Lab 4: People’s Park

Slides

In answering the following questions, it will be helpful to consult

  1. the email from Chancellor Christ,
  2. slide describing the background and methodology, and
  3. the original questionnaire.

Part I: Understanding the Context of the Data

Part II: Computing on the Data

The data collected by the Chancellor’s Office on Cal students can be found as ppk in the stat20data package.

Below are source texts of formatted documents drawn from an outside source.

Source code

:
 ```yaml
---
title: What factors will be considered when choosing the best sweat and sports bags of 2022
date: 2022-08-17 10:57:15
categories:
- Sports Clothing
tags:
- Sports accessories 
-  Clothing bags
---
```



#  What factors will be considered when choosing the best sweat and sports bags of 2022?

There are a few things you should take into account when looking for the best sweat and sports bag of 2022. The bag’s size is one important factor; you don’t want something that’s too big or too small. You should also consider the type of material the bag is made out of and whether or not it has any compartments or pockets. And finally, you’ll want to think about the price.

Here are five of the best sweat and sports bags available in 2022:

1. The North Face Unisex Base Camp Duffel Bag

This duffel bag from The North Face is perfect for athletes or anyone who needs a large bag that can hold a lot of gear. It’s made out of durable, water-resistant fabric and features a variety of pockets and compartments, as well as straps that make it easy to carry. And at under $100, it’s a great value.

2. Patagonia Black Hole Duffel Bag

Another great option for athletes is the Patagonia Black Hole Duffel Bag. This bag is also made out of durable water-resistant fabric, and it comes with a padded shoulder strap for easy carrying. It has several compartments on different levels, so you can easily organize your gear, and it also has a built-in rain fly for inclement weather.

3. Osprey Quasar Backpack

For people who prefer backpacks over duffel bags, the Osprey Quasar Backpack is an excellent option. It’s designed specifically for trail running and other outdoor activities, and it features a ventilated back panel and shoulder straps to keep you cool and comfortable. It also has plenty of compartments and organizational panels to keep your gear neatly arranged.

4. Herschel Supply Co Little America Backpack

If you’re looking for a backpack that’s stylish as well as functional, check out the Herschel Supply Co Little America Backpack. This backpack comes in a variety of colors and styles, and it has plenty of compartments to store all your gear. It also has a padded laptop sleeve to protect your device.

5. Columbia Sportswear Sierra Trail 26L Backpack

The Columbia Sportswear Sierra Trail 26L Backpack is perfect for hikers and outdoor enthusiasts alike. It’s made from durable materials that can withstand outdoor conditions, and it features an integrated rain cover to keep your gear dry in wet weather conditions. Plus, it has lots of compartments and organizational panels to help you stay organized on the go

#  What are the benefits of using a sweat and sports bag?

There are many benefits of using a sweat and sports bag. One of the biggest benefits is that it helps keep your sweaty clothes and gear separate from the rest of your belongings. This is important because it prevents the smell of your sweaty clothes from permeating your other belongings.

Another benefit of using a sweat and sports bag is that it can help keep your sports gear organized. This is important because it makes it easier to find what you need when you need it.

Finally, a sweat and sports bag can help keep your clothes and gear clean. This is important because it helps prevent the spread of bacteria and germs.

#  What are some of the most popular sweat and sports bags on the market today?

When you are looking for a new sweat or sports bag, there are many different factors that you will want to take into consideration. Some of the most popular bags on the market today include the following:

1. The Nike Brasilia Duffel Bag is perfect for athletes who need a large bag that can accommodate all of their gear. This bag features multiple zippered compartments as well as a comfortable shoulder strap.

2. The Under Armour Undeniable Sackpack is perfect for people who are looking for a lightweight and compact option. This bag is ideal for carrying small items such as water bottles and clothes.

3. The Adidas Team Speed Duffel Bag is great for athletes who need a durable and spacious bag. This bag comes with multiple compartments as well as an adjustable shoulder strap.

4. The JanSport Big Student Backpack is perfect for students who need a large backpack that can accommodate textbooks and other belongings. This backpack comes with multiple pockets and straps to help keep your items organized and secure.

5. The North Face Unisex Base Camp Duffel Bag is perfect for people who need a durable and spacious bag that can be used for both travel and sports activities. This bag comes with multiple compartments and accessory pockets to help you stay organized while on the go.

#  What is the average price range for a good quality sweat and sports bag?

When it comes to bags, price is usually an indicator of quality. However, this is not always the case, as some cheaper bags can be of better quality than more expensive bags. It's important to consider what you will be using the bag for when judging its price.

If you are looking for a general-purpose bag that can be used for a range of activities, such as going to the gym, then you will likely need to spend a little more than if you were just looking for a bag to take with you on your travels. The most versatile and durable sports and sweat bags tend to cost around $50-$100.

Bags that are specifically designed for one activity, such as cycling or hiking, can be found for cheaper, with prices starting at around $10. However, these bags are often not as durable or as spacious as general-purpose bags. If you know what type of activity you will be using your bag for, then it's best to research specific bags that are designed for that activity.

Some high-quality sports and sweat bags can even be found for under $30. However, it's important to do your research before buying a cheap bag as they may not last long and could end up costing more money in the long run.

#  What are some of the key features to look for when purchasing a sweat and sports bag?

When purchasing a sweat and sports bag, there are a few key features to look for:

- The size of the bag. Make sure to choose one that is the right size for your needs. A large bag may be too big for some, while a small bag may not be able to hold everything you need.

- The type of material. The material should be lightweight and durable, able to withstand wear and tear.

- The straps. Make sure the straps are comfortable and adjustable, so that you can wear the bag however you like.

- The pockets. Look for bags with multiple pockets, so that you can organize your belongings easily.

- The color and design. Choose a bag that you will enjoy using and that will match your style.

The ppk data set represents a subset of questions that were asked in the questionnaire and have had random noise added to them. The results, in aggregate, share similar statistical properties to the raw data, but a given row no longer reflects an individual student’s response completely.

Question 1

Print the first few rows with the columns that correspond to the responses to survey questions 1, 7, and 8 (Note: we have changed the data back from all numerical data, as suggested by part 1 question 8, to a mix of numerical and categorical data). Please comment on whether your encoding of the data from Q7 on the questionnaire matches the encoding in ppk.

Question 2

Return to your sketches from lab part 1, question 9. Create those visualizations (or more appropriate analogues) using the questionnaire data. For each, add a title and axis labels to make it clear what they are showing, and describe the distribution in words. If your visualization is of ordinal data, the bars should be ordered accordingly. For part a here, you’re welcome to select just one of the priorities to visualize.

  1. Question 9
  2. Question 10
  3. Question 18 and 21 (showing the change from before and after the information in one plot)

Question 3

Create a new column called support_before that takes the response data from question 18 and returns TRUE for answers of “Very strongly support”, “Strongly support”, and “Somewhat support” and FALSE otherwise. What proportion of the survey participants in each class (freshman, sophomore, etc) supported the People’s Park Project before being presented with the information on the bottom of page 14?

Question 4

Repeat the previous question but this time drop any rows with NA (missing data) before starting your calculation. This can be done by using the drop_na() function, which scans any columns that you provide and drop any rows with NA in that column.

ppk |>
  drop_na(Q18_words)

Does the proportion change? If it does, which proportion do you think most consumers of this data analysis will assume they’re looking at?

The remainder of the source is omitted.